## [Your instructions]
Work through the data line by line, gathering every line that has the word "axis".

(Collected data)
#####

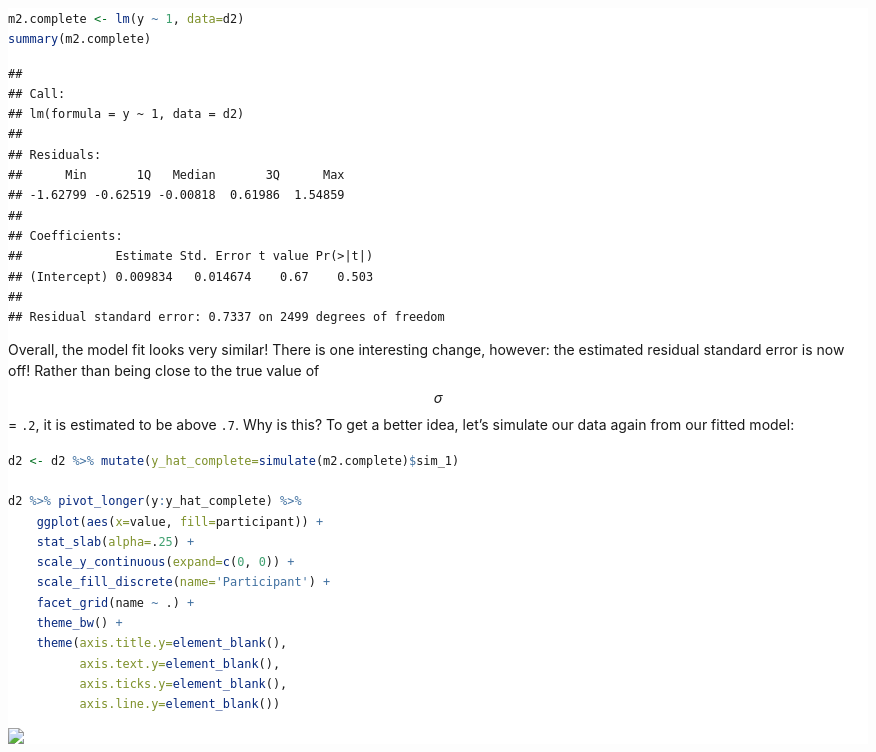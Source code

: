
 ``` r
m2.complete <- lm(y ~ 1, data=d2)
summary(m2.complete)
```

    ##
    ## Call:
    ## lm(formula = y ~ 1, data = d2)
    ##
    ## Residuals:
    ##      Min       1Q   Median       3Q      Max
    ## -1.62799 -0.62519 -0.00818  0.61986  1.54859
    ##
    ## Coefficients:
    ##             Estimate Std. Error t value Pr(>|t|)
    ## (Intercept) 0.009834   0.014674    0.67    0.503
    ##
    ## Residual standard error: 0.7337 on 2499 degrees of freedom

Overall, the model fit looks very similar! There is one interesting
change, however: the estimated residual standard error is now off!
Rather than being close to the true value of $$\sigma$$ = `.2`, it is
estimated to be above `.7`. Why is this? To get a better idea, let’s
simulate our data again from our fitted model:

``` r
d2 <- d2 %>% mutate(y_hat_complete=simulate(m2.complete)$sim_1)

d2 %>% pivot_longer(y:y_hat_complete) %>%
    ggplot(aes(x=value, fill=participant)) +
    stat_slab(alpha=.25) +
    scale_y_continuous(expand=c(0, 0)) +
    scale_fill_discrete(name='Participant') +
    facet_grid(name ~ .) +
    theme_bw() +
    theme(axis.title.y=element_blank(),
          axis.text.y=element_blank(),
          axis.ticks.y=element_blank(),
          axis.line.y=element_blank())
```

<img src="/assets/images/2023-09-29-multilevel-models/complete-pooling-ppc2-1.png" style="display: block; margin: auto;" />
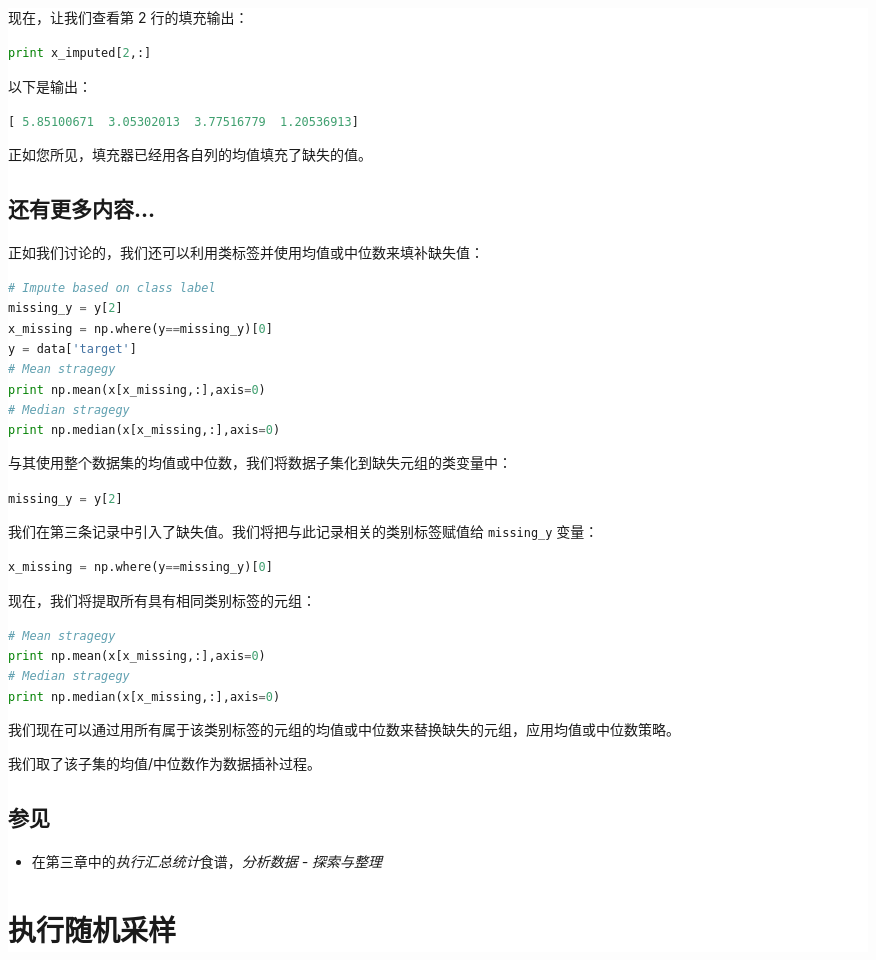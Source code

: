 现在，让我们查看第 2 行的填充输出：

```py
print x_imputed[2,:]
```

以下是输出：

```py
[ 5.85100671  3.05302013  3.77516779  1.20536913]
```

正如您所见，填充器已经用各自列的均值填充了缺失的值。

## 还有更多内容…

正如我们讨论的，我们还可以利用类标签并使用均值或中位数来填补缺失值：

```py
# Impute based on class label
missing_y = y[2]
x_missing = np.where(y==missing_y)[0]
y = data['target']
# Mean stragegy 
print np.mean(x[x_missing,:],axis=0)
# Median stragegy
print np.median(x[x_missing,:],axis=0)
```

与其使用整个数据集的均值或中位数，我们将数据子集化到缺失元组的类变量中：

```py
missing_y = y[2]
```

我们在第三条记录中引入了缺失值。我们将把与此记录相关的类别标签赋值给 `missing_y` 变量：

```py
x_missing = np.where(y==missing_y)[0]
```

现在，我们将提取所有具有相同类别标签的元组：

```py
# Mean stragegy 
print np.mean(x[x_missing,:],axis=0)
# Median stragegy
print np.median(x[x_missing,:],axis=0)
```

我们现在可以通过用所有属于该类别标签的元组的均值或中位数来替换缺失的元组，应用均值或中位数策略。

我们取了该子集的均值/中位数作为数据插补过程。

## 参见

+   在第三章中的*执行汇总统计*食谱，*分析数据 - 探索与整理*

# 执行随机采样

#####

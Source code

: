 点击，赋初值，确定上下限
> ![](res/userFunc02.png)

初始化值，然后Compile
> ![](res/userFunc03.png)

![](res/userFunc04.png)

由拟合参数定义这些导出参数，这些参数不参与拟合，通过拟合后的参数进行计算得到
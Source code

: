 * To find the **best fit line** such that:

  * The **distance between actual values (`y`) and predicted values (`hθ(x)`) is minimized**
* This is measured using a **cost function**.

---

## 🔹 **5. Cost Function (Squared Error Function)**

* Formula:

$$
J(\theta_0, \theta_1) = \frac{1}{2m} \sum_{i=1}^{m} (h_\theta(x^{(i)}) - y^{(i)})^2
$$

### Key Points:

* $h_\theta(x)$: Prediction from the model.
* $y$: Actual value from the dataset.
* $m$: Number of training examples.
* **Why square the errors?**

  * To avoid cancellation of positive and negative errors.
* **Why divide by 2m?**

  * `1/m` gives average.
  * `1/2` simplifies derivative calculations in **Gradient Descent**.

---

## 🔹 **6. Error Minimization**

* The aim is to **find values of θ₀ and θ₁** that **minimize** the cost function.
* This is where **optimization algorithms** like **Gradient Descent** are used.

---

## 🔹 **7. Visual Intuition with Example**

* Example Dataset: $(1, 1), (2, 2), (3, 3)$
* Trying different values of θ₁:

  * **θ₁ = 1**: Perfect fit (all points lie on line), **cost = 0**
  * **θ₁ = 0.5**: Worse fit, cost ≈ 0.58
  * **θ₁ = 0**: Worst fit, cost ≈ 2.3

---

#####

## [Response for this exercise]
    theme(axis.title.y=element_blank(),
          axis.text.y=element_blank(),
          axis.ticks.y=element_blank(),
          axis.line.y=element_blank())
print np.mean(x[x_missing,:],axis=0)
print np.median(x[x_missing,:],axis=0)
print np.mean(x[x_missing,:],axis=0)
print np.median(x[x_missing,:],axis=0)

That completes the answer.